Поддались соблазну и крупные феодалы, среди которых был Раймунд, шестидесятилетний граф Тулузский, владетель Сен-Жиля с аббатством Святого Эгидия, к которому он питал сильную привязанность. Раймунд стал ревностным крестоносцем. Маленький и жилистый, с угловатой головой, коротко стрижеными волосами и небольшой бородкой, он выглядел как настоящий воин. Одни поговаривали, что свой глаз он потерял в битве с неверными в Иберии. Другие же утверждали, что когда-то Раймунд совершил паломничество в Иерусалим, где глаз ему выкололи за то, что он отказался платить подать, наложенную турками за вход в храм Гроба Господня. А еще поговаривали, что Раймунд хранил свой выколотый глаз в специальном мешочке, поклявшись за него отомстить. Раймунд Тулузский заложил свои владения, раздал долги, принял присягу и разослал во все концы гонцов. Провансальцы — подданные графа — слушали и диву давались чудесным предзнаменованиям, которыми сопровождались его призывы. Однажды ночью луна внезапно побагровела. Какого-то пастуха посетило видение: огромный город, парящий в воздухе. Как-то раз в небе вспыхнула звезда и запрыгала как лягушка, направляясь на восток. А еще кто-то видел меч длины необычайной, висящий в небесах; тысячи звезд посыпались вниз, и каждая из них знаменовала собою смерть одного неверного. Из ключей стала бить не вода, а кровь: скоро точно так же потечет кровь врагов-супостатов. Рождались сросшиеся друг с другом близнецы. Не означало ли это, что Западу и Востоку суждено соединиться? И буквально повсюду людям виделся крест. Звезды — и те скапливались в гигантский крест. Один священник рассказывал, как перед ним разверзлись небеса и его взору открылся крест величины невероятной. Еще один священник утверждал, что ему пригрезилось видение поединка между рыцарем и турком в небесах. После жестокой битвы турок был повержен наземь, и последний, смертельный удар рыцарь нанес именно крестом. А это означало, что Небеса были на его стороне. Такова воля Божья!

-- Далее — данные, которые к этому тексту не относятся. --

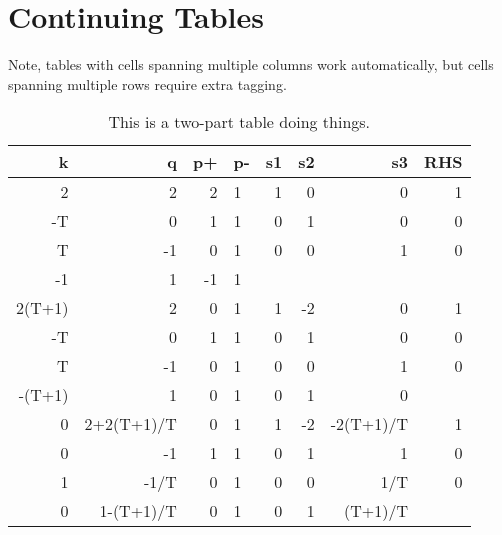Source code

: \section{Continuing Tables}
Note, tables with cells spanning multiple columns work automatically, but cells spanning multiple rows require extra tagging.
\begin{table}[ht]
    \caption{This is a two-part table doing things.}
    \begin{tabular}{rrrlrrrr}
        k      & q          & p+ & p- & s1        & s2         & s3          & RHS       \\ \hline
        2      & 2          & 2  & 1 & 1         & 0          & 0           & 1         \\
        -T     & 0          & 1  & 1 & 0         & 1          & 0           & 0         \\
        T      & -1         & 0  & 1 & 0         & 0          & 1           & 0         \\
        -1     & 1          & -1 & 1 &           &            &             &           \\ \hline
        2(T+1) & 2          & 0  & 1 & 1         & -2         & 0           & 1         \\ \hline
        -T     & 0          & 1  & 1 & 0         & 1          & 0           & 0         \\
        T      & -1         & 0  & 1 & 0         & 0          & 1           & 0         \\
        -(T+1) & 1          & 0  & 1 & 0         & 1          & 0           &           \\ \hline
        0      & 2+2(T+1)/T & 0  & 1 & 1         & -2         & -2(T+1)/T   & 1         \\ \hline
        0      & -1         & 1  & 1 & 0         & 1          & 1           & 0         \\
        1      & -1/T       & 0  & 1 & 0         & 0          & 1/T         & 0         \\
        0      & 1-(T+1)/T  & 0  & 1 & 0         & 1          & (T+1)/T     &           \\ \hline

\end{tabular}
\end{table}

А наиболее обнадеживающим было то обстоятельство — и об этом говорили во всех тавернах и пивных, — что скоро жизнь непременно должна улучшиться. Люди освободятся от тяжелой и монотонной необходимости изо дня в день обрабатывать скудную и неподатливую почву. Поход на Иерусалим казался им избавлением не только от зловещих и темных лесных дорог и промозглых жилищ, но и от всяких жизненных тягот вообще. Женщины облачались в мужскую одежду и с воинственными криками размахивали копьями. Священники, поддавшись всеобщему исступлению, налагали кресты, даже не испросив разрешения у своих епископов. Из монастырей стали уходить монахи. Некоторые из них не видели дневного света еще с юных лет, однако настоятели не могли их удержать. Те, кто решал принять участие в борьбе за святое дело, папским указом освобождались от всех налогов и повинностей, если их господин не желал стать крестоносцем. Должников не призывали к ответу, если они становились крестоносцами. На того, кто носил на спине крест, нельзя было подать в суд, и в то же время крест был защитой почти от любых уголовных наказаний. Узников выпускали из темниц, если они давали клятву отправиться на войну с неверными. Грабителей, годами наводивших страх на округу, охотно прощали и принимали с распростертыми объятиями. И не было такого грешника, которому бы не отпустили грехи, если он становился крестоносцем и приносил присягу. Женщины поощряли мужей, любовников и сыновей вступать в ряды защитников правого дела. На мужчину, который не соглашался, односельчане начинали смотреть как на жалкого труса и предателя Христа. Женщины и мужчины выжигали и вырезали изображение креста на своих телах и даже метили этим знаком своих детей, включая младенцев, которым всемогущий крест ставили на груди. Появился даже какой-то священник с глубоко выжженным на лбу крестом. Он утверждал, что получил этот знак прямо с небес.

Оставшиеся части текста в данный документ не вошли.